= Document images with source code =
----
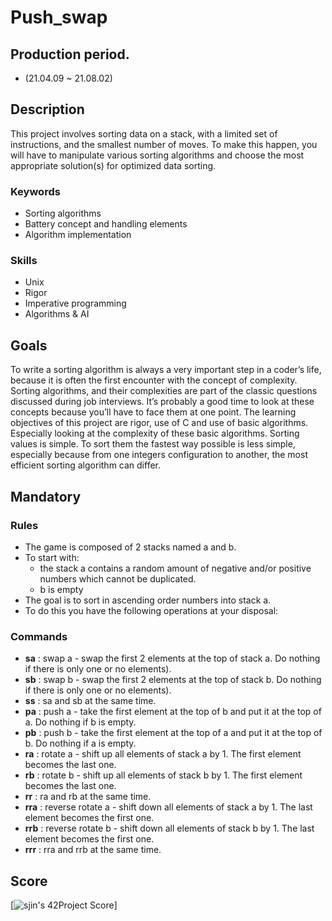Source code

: # Push_swap

## Production period.
- (21.04.09 ~ 21.08.02)

## Description
This project involves sorting data on a stack, with a limited set of instructions, and the smallest number of moves.
To make this happen, you will have to manipulate various sorting algorithms and choose the most appropriate solution(s) for optimized data sorting.



### Keywords
- Sorting algorithms
- Battery concept and handling elements
- Algorithm implementation
### Skills
- Unix
- Rigor
- Imperative programming
- Algorithms & AI

## Goals
To write a sorting algorithm is always a very important step in a coder’s life, because it
is often the first encounter with the concept of complexity.
Sorting algorithms, and their complexities are part of the classic questions discussed
during job interviews. It’s probably a good time to look at these concepts because you’ll
have to face them at one point.
The learning objectives of this project are rigor, use of C and use of basic algorithms.
Especially looking at the complexity of these basic algorithms.
Sorting values is simple. To sort them the fastest way possible is less simple, especially
because from one integers configuration to another, the most efficient sorting algorithm
can differ.

## Mandatory
### Rules
- The game is composed of 2 stacks named a and b.
- To start with:
  - the stack a contains a random amount of negative and/or positive numbers which cannot be duplicated.
  - b is empty
- The goal is to sort in ascending order numbers into stack a.
- To do this you have the following operations at your disposal:

### Commands
- __sa__ : swap a - swap the first 2 elements at the top of stack a. Do nothing if there is only one or no elements).
- __sb__ : swap b - swap the first 2 elements at the top of stack b. Do nothing if there is only one or no elements).
- __ss__ : sa and sb at the same time.
- __pa__ : push a - take the first element at the top of b and put it at the top of a. Do nothing if b is empty.
- __pb__ : push b - take the first element at the top of a and put it at the top of b. Do nothing if a is empty.
- __ra__ : rotate a - shift up all elements of stack a by 1. The first element becomes the last one.
- __rb__ : rotate b - shift up all elements of stack b by 1. The first element becomes the last one.
- __rr__ : ra and rb at the same time.
- __rra__ : reverse rotate a - shift down all elements of stack a by 1. The last element becomes the first one.
- __rrb__ : reverse rotate b - shift down all elements of stack b by 1. The last element becomes the first one.
- __rrr__ : rra and rrb at the same time.

## Score
[![sjin's 42Project Score](https://badge42.herokuapp.com/api/project/sjin/push_swap)]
----
= Try it =
Without the pictures, give all of the entries above again exactly.

= The answer =
Source code

: # Push_swap

## Production period.
- (21.04.09 ~ 21.08.02)

## Description
This project involves sorting data on a stack, with a limited set of instructions, and the smallest number of moves.
To make this happen, you will have to manipulate various sorting algorithms and choose the most appropriate solution(s) for optimized data sorting.



### Keywords
- Sorting algorithms
- Battery concept and handling elements
- Algorithm implementation
### Skills
- Unix
- Rigor
- Imperative programming
- Algorithms & AI

## Goals
To write a sorting algorithm is always a very important step in a coder’s life, because it
is often the first encounter with the concept of complexity.
Sorting algorithms, and their complexities are part of the classic questions discussed
during job interviews. It’s probably a good time to look at these concepts because you’ll
have to face them at one point.
The learning objectives of this project are rigor, use of C and use of basic algorithms.
Especially looking at the complexity of these basic algorithms.
Sorting values is simple. To sort them the fastest way possible is less simple, especially
because from one integers configuration to another, the most efficient sorting algorithm
can differ.

## Mandatory
### Rules
- The game is composed of 2 stacks named a and b.
- To start with:
  - the stack a contains a random amount of negative and/or positive numbers which cannot be duplicated.
  - b is empty
- The goal is to sort in ascending order numbers into stack a.
- To do this you have the following operations at your disposal:

### Commands
- __sa__ : swap a - swap the first 2 elements at the top of stack a. Do nothing if there is only one or no elements).
- __sb__ : swap b - swap the first 2 elements at the top of stack b. Do nothing if there is only one or no elements).
- __ss__ : sa and sb at the same time.
- __pa__ : push a - take the first element at the top of b and put it at the top of a. Do nothing if b is empty.
- __pb__ : push b - take the first element at the top of a and put it at the top of b. Do nothing if a is empty.
- __ra__ : rotate a - shift up all elements of stack a by 1. The first element becomes the last one.
- __rb__ : rotate b - shift up all elements of stack b by 1. The first element becomes the last one.
- __rr__ : ra and rb at the same time.
- __rra__ : reverse rotate a - shift down all elements of stack a by 1. The last element becomes the first one.
- __rrb__ : reverse rotate b - shift down all elements of stack b by 1. The last element becomes the first one.
- __rrr__ : rra and rrb at the same time.

## Score
[![sjin's 42Project Score](https://badge42.herokuapp.com/api/project/sjin/push_swap)]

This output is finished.